Segment Start: Provided data
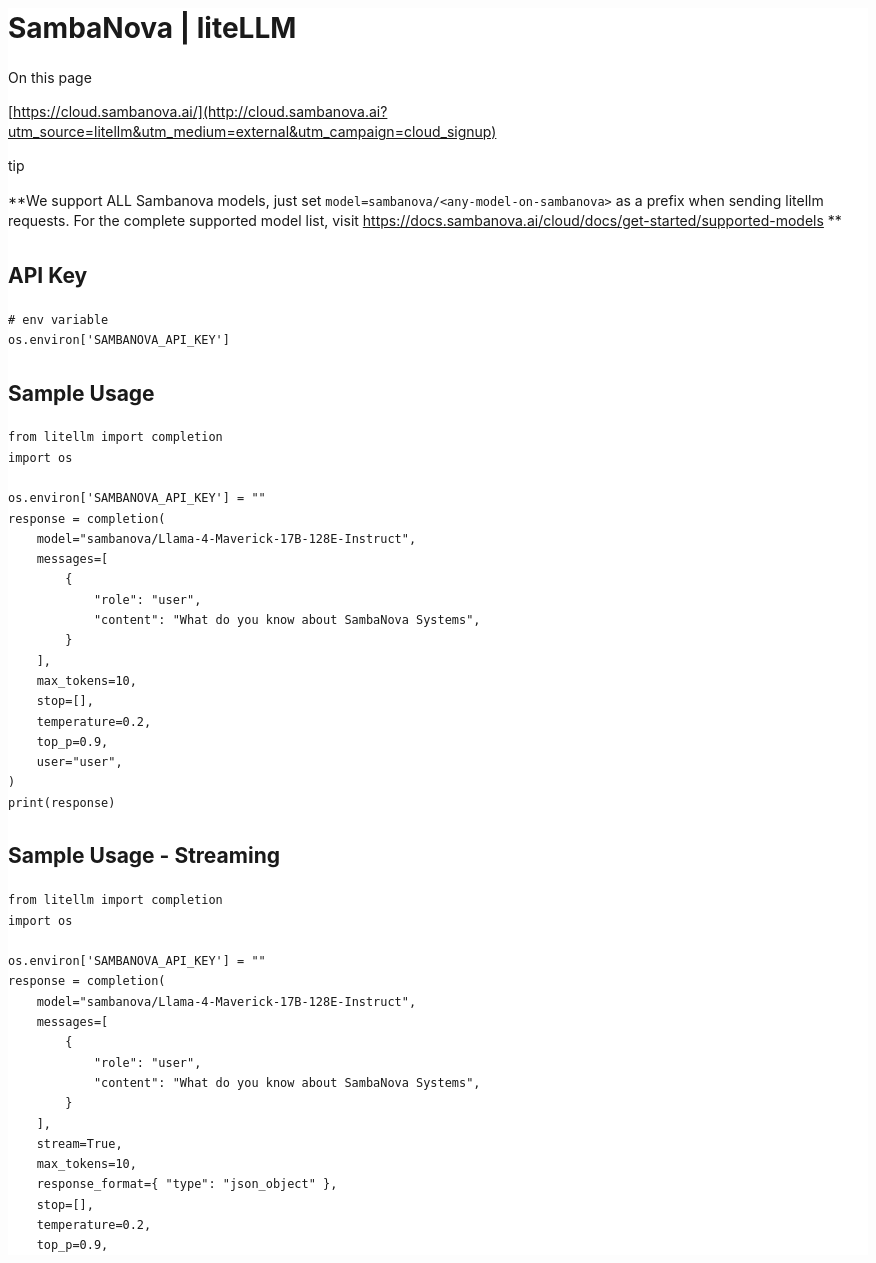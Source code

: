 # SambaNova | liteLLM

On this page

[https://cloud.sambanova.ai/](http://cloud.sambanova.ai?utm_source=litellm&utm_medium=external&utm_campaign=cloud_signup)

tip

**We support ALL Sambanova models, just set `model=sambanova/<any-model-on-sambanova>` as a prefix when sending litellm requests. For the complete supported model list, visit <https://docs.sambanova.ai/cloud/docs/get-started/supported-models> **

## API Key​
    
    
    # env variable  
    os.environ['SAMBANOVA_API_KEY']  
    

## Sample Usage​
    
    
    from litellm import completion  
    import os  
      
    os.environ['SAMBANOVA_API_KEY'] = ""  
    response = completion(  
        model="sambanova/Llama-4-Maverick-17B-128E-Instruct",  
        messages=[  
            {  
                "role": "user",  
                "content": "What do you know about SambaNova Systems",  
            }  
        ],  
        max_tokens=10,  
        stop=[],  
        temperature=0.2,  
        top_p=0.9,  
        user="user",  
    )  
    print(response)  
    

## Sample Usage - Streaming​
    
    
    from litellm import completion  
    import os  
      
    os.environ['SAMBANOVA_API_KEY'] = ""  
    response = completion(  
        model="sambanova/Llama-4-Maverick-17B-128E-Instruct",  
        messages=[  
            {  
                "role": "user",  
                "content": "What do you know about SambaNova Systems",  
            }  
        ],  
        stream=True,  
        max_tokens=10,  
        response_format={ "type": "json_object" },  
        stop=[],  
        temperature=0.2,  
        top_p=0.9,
Segment End: Provided data
Segment Start: Provided data
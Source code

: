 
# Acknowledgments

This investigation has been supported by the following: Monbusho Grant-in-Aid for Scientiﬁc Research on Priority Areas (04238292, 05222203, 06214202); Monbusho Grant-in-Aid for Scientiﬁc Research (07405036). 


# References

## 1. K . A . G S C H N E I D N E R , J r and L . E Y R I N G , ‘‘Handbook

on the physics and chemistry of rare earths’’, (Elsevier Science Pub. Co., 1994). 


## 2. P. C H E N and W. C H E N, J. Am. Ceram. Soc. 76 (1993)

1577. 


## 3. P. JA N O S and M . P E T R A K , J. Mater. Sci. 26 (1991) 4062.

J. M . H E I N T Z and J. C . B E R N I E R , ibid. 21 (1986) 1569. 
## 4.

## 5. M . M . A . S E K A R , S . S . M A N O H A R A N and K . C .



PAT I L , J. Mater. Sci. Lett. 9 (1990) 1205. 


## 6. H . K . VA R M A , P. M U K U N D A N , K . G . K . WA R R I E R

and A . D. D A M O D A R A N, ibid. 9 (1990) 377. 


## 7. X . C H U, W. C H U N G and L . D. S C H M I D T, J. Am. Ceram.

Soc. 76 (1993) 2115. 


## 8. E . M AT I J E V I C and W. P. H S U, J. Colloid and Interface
Segment End: Provided data
Segment Start: Provided data
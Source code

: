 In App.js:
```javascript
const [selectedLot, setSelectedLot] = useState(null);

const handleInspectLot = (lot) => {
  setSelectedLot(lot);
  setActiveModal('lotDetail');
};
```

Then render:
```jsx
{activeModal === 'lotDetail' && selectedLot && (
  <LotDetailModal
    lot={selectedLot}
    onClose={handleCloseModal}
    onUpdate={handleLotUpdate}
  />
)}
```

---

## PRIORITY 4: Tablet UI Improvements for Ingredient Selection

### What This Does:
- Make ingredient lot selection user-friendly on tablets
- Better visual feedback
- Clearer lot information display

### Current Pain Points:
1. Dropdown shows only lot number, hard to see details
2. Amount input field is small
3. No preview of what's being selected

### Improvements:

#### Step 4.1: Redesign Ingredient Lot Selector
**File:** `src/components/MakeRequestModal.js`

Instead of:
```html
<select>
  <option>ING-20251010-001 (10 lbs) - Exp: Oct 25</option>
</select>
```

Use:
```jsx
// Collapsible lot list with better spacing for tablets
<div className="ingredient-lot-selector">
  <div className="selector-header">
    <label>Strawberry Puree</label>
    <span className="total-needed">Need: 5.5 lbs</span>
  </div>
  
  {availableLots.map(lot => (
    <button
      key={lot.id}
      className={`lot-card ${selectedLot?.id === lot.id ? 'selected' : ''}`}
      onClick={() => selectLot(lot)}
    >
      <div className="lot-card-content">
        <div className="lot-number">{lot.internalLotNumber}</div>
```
Segment End: Provided data
* Goal of the exercise
Show each line of the material that includes the string "https" by copying it.

* Solution to the problem
[https://cloud.sambanova.ai/](http://cloud.sambanova.ai?utm_source=litellm&utm_medium=external&utm_campaign=cloud_signup)
**We support ALL Sambanova models, just set `model=sambanova/<any-model-on-sambanova>` as a prefix when sending litellm requests. For the complete supported model list, visit <https://docs.sambanova.ai/cloud/docs/get-started/supported-models> **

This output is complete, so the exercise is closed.